> [Exercise description]:
Only lines containing the string "future" belong in the answer; copy all of them from the entries.

Records excerpted from a collection

►

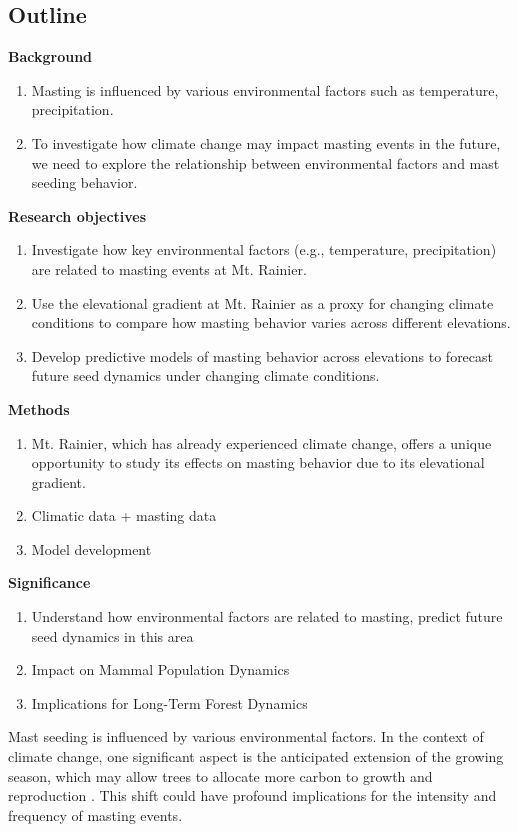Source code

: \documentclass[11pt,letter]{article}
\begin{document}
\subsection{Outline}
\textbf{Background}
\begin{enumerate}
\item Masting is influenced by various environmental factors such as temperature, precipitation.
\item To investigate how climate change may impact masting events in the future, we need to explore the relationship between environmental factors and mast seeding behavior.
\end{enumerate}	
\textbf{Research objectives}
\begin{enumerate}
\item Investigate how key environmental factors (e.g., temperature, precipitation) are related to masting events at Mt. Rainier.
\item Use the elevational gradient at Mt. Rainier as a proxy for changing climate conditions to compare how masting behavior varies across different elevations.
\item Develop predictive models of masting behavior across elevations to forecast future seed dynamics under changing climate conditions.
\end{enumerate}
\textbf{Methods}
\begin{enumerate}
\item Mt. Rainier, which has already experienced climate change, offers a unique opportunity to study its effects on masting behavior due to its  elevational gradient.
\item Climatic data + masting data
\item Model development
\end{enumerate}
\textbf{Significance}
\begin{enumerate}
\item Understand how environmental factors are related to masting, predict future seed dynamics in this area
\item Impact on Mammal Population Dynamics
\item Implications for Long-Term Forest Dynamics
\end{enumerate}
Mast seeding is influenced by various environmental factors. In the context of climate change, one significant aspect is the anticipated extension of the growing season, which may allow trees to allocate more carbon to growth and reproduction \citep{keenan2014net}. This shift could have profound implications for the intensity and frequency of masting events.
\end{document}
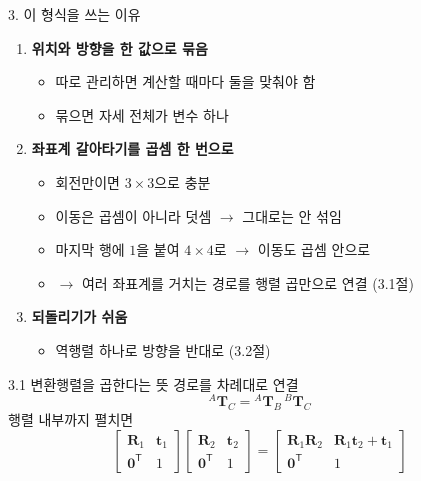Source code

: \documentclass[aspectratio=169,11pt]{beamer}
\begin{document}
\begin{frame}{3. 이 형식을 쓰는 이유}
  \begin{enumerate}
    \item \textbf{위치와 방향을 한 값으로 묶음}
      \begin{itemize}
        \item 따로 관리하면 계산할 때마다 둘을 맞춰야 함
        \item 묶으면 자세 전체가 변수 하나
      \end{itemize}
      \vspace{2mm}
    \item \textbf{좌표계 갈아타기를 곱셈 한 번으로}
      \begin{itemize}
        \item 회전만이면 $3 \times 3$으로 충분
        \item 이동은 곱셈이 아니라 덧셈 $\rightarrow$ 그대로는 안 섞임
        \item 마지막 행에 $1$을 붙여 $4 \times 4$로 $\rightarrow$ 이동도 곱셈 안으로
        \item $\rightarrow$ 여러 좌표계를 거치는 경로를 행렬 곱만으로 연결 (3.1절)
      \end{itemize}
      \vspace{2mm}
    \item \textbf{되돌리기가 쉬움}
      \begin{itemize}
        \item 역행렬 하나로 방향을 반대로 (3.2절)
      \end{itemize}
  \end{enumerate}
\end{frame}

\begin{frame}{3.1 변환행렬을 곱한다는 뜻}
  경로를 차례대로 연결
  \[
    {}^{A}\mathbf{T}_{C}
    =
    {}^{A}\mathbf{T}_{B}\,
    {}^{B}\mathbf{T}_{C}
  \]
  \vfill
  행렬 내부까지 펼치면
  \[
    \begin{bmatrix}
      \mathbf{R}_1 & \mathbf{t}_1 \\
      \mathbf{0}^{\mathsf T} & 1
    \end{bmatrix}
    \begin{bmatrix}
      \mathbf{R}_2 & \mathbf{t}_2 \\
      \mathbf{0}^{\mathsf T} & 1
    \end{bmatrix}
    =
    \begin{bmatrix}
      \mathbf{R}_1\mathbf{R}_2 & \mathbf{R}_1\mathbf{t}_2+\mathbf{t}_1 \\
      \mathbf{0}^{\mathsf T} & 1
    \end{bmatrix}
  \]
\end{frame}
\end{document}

◄
►

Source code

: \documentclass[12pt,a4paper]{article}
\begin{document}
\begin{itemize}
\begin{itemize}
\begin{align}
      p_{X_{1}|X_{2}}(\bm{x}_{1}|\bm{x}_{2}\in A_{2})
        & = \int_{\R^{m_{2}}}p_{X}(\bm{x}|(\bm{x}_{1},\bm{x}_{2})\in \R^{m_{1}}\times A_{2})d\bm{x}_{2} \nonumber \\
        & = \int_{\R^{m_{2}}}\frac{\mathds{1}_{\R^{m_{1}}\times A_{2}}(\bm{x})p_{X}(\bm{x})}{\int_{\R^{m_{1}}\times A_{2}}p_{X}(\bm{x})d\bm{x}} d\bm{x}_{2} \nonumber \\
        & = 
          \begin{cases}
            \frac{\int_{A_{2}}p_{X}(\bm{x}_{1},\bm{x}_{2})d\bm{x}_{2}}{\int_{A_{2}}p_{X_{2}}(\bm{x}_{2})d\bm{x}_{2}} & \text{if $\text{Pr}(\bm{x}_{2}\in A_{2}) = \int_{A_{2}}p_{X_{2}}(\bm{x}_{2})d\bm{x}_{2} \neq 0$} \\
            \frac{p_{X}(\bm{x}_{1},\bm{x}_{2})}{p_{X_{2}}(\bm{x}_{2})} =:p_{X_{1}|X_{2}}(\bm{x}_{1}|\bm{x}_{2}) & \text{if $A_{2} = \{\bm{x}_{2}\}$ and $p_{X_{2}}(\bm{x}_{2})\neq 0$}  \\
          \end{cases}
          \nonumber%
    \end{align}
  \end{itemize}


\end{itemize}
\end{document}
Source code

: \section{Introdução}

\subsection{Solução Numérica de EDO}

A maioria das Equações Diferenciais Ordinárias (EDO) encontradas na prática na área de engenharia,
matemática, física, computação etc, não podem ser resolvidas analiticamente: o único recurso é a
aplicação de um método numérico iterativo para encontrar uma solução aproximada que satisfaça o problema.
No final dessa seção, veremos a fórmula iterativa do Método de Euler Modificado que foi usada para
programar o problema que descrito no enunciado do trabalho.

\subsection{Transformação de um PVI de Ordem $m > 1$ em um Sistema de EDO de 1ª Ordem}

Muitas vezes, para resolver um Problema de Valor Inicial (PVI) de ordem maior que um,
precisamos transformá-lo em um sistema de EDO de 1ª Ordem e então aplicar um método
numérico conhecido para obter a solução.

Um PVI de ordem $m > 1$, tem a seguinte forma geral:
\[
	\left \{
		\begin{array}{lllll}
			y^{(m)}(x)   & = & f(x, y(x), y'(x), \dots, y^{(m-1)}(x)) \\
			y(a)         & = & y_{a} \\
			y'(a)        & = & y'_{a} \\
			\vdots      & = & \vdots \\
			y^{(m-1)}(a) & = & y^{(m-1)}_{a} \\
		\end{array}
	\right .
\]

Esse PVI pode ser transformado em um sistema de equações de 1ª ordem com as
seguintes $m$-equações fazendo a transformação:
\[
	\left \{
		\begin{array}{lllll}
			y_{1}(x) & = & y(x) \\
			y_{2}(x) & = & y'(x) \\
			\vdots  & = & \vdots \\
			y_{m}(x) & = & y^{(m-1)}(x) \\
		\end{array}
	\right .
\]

◄

> [Written answer]:
\item To investigate how climate change may impact masting events in the future, we need to explore the relationship between environmental factors and mast seeding behavior.
\item Develop predictive models of masting behavior across elevations to forecast future seed dynamics under changing climate conditions.
\item Understand how environmental factors are related to masting, predict future seed dynamics in this area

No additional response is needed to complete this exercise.